*** Opening GIVEN DATA ***

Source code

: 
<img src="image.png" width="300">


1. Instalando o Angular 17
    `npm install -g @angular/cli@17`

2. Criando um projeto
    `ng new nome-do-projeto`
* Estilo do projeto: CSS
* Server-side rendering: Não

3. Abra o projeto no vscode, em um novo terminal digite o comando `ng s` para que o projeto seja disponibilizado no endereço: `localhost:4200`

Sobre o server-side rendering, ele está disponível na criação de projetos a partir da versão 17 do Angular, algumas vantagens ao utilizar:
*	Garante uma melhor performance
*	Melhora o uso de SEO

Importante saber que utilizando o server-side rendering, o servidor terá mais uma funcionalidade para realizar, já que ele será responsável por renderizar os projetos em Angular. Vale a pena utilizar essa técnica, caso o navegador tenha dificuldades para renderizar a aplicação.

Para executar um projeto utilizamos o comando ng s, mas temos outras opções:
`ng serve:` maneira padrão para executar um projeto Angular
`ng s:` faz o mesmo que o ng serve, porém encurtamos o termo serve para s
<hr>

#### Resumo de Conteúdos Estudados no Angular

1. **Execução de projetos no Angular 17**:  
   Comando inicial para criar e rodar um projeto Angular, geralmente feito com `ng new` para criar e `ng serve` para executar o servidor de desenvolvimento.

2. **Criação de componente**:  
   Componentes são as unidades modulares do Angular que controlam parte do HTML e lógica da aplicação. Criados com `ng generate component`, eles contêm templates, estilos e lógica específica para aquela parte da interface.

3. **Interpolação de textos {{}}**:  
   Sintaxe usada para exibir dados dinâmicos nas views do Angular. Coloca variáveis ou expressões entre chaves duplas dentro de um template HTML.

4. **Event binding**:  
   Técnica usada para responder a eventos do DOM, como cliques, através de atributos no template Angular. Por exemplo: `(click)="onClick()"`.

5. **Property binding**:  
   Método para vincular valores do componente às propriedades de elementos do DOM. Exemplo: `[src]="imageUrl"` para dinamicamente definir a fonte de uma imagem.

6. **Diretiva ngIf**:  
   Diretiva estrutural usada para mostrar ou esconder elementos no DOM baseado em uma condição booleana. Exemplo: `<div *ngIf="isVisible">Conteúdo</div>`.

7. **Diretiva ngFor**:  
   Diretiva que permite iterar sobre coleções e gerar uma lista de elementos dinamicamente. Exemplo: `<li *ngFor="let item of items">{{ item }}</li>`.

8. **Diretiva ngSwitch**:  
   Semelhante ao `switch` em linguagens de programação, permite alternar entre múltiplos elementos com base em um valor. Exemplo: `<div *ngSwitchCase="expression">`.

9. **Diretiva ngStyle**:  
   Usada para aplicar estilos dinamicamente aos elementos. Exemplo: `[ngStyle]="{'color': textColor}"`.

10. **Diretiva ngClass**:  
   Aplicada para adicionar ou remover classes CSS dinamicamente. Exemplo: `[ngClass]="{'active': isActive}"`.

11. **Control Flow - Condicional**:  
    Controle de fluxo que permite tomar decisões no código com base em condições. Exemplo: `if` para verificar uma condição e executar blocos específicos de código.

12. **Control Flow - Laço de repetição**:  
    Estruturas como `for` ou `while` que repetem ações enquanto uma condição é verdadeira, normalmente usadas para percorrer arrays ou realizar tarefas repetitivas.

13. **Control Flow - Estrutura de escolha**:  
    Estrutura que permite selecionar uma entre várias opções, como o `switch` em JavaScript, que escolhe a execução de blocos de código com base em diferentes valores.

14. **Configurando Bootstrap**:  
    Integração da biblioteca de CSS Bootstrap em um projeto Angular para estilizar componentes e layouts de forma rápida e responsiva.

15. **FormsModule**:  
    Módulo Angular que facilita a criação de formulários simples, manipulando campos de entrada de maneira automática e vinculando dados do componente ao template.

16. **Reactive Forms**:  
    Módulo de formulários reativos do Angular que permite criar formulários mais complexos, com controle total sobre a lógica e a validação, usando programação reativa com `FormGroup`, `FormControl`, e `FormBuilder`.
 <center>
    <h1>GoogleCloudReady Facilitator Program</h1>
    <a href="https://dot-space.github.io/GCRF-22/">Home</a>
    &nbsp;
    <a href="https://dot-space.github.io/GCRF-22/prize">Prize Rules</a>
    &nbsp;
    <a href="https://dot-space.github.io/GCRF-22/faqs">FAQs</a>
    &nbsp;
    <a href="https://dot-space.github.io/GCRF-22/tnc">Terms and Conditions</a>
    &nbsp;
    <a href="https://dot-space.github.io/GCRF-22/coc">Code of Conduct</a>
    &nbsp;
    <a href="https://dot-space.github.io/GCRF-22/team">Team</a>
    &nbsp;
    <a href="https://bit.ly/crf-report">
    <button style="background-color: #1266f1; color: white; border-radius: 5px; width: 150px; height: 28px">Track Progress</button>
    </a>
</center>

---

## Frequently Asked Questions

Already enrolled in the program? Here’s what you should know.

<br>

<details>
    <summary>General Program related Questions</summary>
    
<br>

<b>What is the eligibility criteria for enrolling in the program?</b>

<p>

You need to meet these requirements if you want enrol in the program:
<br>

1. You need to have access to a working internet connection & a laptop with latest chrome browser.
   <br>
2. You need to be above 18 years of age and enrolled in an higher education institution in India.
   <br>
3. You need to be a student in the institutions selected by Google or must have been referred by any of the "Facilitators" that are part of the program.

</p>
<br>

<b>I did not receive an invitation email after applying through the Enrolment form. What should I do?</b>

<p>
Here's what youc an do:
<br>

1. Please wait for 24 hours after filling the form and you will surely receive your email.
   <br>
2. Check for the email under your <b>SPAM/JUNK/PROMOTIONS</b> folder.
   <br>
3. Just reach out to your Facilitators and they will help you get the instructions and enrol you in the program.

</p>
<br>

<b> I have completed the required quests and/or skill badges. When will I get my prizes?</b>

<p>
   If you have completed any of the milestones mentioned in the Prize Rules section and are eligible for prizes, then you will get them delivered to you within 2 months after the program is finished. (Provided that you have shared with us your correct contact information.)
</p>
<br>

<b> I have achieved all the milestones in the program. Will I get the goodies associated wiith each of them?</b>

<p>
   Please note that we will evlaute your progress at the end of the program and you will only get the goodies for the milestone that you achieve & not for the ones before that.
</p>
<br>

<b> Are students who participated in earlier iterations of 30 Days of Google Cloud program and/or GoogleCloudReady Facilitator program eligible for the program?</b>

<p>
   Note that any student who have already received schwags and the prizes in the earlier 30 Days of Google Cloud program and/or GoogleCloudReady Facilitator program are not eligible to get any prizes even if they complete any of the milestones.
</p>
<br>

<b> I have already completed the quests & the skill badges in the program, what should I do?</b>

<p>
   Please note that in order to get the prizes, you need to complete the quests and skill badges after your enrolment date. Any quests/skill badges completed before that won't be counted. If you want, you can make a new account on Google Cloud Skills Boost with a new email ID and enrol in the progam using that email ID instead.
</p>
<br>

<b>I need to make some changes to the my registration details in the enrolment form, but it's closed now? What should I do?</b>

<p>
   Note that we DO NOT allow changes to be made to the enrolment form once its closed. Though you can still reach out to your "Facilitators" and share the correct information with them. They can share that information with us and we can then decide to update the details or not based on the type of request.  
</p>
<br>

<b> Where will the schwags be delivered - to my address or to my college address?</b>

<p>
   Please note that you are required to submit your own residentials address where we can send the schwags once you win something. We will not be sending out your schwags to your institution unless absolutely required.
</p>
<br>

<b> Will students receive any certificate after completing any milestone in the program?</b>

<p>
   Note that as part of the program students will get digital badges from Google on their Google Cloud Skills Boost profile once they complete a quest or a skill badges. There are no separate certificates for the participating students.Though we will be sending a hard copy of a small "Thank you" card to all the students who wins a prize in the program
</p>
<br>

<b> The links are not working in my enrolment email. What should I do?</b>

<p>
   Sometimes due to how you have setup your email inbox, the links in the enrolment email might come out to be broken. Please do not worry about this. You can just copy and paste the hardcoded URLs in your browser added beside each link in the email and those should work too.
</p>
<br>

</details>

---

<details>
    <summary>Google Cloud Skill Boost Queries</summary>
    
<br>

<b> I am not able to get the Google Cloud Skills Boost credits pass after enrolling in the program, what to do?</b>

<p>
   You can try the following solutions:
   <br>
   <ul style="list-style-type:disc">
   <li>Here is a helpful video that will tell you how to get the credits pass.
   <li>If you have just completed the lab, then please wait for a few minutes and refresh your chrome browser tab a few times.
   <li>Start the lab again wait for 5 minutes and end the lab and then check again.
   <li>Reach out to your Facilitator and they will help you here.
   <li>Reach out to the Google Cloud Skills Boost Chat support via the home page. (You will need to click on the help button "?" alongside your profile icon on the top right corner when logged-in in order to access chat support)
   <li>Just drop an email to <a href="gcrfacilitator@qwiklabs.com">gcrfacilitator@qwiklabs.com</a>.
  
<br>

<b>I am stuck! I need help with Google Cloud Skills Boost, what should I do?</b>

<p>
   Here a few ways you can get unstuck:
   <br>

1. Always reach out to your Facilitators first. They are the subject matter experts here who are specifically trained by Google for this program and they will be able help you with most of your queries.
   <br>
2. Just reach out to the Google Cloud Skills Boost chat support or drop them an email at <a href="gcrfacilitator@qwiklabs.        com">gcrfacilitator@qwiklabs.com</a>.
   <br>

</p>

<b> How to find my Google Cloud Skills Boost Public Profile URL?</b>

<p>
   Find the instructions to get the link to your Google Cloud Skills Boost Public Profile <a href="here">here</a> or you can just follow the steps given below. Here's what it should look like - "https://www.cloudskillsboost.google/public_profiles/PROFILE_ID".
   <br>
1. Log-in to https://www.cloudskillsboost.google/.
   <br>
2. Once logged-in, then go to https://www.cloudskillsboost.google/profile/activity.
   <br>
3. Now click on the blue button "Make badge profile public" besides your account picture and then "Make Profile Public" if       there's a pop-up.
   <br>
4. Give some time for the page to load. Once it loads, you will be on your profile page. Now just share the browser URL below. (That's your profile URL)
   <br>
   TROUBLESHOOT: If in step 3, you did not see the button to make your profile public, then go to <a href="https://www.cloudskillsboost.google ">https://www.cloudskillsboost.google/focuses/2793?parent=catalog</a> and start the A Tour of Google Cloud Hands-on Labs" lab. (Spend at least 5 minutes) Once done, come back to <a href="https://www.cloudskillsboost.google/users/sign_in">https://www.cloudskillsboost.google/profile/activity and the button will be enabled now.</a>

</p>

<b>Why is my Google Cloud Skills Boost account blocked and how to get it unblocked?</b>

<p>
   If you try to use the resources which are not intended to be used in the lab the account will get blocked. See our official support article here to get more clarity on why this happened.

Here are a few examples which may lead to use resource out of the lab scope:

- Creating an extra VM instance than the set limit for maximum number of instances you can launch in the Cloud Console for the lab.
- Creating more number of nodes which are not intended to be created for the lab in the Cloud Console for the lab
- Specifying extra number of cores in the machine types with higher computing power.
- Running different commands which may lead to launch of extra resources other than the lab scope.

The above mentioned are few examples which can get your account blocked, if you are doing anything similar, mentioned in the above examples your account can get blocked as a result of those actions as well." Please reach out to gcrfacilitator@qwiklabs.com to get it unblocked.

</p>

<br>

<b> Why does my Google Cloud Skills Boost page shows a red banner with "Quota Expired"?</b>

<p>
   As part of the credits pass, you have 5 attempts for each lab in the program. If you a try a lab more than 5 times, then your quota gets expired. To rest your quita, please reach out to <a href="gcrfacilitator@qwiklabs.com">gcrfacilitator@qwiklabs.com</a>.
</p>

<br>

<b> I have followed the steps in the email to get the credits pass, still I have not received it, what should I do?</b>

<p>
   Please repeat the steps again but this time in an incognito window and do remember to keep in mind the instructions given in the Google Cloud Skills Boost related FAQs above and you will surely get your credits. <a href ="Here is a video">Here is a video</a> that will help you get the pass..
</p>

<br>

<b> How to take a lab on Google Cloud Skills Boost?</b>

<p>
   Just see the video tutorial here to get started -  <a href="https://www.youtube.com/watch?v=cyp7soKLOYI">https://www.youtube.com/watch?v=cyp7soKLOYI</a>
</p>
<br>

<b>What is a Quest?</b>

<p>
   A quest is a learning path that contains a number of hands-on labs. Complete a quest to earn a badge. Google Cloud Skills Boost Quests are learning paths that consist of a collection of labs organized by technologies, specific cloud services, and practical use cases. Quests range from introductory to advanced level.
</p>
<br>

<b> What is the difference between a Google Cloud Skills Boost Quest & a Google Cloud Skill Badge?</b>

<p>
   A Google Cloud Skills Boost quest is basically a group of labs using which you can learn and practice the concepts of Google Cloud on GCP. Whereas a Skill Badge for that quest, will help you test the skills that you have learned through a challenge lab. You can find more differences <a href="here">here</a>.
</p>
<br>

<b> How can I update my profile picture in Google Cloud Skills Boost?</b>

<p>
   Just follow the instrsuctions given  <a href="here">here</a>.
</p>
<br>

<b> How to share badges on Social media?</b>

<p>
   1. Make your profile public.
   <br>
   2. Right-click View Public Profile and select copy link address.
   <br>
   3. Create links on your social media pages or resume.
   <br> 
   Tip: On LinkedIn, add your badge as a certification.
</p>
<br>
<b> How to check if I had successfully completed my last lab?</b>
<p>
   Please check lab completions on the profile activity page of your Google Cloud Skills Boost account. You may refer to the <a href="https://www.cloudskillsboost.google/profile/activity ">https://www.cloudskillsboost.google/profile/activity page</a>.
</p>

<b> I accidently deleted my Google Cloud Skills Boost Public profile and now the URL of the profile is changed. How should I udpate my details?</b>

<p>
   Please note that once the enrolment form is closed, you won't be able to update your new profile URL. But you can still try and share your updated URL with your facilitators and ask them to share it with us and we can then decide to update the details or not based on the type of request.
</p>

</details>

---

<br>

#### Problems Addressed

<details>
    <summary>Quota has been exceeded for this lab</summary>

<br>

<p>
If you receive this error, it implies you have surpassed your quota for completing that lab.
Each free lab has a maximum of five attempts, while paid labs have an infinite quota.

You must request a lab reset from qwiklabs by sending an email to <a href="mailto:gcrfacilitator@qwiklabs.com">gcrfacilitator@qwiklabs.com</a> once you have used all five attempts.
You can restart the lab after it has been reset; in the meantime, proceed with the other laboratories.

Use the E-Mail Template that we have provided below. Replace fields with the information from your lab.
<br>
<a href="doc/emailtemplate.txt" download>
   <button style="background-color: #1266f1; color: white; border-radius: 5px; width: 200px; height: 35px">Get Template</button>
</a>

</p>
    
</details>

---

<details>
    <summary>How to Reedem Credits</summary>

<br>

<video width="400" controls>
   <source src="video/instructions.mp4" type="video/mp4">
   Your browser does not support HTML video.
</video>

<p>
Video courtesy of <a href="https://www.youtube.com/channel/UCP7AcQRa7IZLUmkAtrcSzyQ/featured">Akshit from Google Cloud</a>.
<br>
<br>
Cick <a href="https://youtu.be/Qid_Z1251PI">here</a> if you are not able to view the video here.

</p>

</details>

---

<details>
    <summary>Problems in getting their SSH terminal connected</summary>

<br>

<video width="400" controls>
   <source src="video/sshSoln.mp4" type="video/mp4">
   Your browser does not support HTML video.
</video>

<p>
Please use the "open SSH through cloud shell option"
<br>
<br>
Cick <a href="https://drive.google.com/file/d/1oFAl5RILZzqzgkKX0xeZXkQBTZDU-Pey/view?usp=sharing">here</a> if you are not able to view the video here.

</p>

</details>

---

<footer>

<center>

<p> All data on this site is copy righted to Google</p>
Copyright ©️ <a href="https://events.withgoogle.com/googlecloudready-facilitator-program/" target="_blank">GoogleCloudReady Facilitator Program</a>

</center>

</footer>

*** Closing GIVEN DATA ***

WHAT YOU WILL DO:
Looking over the records, find each line with the word "radius" and copy it.

SOLUTION TO THE PROBLEM:
    <button style="background-color: #1266f1; color: white; border-radius: 5px; width: 150px; height: 28px">Track Progress</button>
   <button style="background-color: #1266f1; color: white; border-radius: 5px; width: 200px; height: 35px">Get Template</button>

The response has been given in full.